(Source material Opens)

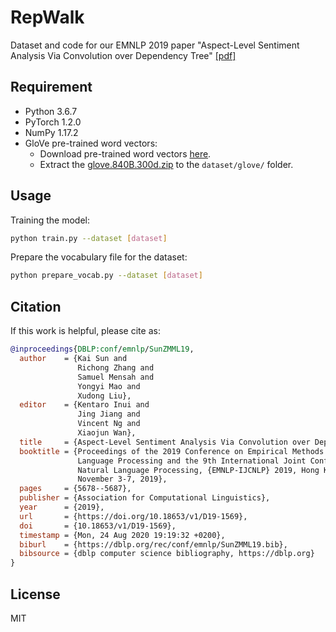 # RepWalk

Dataset and code for our EMNLP 2019 paper "Aspect-Level Sentiment Analysis Via Convolution over Dependency Tree" [[pdf]](graph_convolutional_networks_for_sentiment_analysis_.pdf)

## Requirement

- Python 3.6.7
- PyTorch 1.2.0
- NumPy 1.17.2
- GloVe pre-trained word vectors:
  - Download pre-trained word vectors [here](https://github.com/stanfordnlp/GloVe#download-pre-trained-word-vectors).
  - Extract the [glove.840B.300d.zip](http://nlp.stanford.edu/data/wordvecs/glove.840B.300d.zip) to the `dataset/glove/` folder.

## Usage

Training the model:

```bash
python train.py --dataset [dataset]
```

Prepare the vocabulary file for the dataset:

```bash
python prepare_vocab.py --dataset [dataset]
```

## Citation

If this work is helpful, please cite as:

```bibtex
@inproceedings{DBLP:conf/emnlp/SunZMML19,
  author    = {Kai Sun and
               Richong Zhang and
               Samuel Mensah and
               Yongyi Mao and
               Xudong Liu},
  editor    = {Kentaro Inui and
               Jing Jiang and
               Vincent Ng and
               Xiaojun Wan},
  title     = {Aspect-Level Sentiment Analysis Via Convolution over Dependency Tree},
  booktitle = {Proceedings of the 2019 Conference on Empirical Methods in Natural
               Language Processing and the 9th International Joint Conference on
               Natural Language Processing, {EMNLP-IJCNLP} 2019, Hong Kong, China,
               November 3-7, 2019},
  pages     = {5678--5687},
  publisher = {Association for Computational Linguistics},
  year      = {2019},
  url       = {https://doi.org/10.18653/v1/D19-1569},
  doi       = {10.18653/v1/D19-1569},
  timestamp = {Mon, 24 Aug 2020 19:19:32 +0200},
  biburl    = {https://dblp.org/rec/conf/emnlp/SunZMML19.bib},
  bibsource = {dblp computer science bibliography, https://dblp.org}
}
```

## License

MIT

(Source material Closes)

◆ **Task instructions**
Images stay out, but the rest of the records must be retyped exactly.

◆ **Answer for this exercise**
 # RepWalk

Dataset and code for our EMNLP 2019 paper "Aspect-Level Sentiment Analysis Via Convolution over Dependency Tree" [[pdf]](graph_convolutional_networks_for_sentiment_analysis_.pdf)

## Requirement

- Python 3.6.7
- PyTorch 1.2.0
- NumPy 1.17.2
- GloVe pre-trained word vectors:
  - Download pre-trained word vectors [here](https://github.com/stanfordnlp/GloVe#download-pre-trained-word-vectors).
  - Extract the [glove.840B.300d.zip](http://nlp.stanford.edu/data/wordvecs/glove.840B.300d.zip) to the `dataset/glove/` folder.

## Usage

Training the model:

```bash
python train.py --dataset [dataset]
```

Prepare the vocabulary file for the dataset:

```bash
python prepare_vocab.py --dataset [dataset]
```

## Citation

If this work is helpful, please cite as:

```bibtex
@inproceedings{DBLP:conf/emnlp/SunZMML19,
  author    = {Kai Sun and
               Richong Zhang and
               Samuel Mensah and
               Yongyi Mao and
               Xudong Liu},
  editor    = {Kentaro Inui and
               Jing Jiang and
               Vincent Ng and
               Xiaojun Wan},
  title     = {Aspect-Level Sentiment Analysis Via Convolution over Dependency Tree},
  booktitle = {Proceedings of the 2019 Conference on Empirical Methods in Natural
               Language Processing and the 9th International Joint Conference on
               Natural Language Processing, {EMNLP-IJCNLP} 2019, Hong Kong, China,
               November 3-7, 2019},
  pages     = {5678--5687},
  publisher = {Association for Computational Linguistics},
  year      = {2019},
  url       = {https://doi.org/10.18653/v1/D19-1569},
  doi       = {10.18653/v1/D19-1569},
  timestamp = {Mon, 24 Aug 2020 19:19:32 +0200},
  biburl    = {https://dblp.org/rec/conf/emnlp/SunZMML19.bib},
  bibsource = {dblp computer science bibliography, https://dblp.org}
}
```

## License

MIT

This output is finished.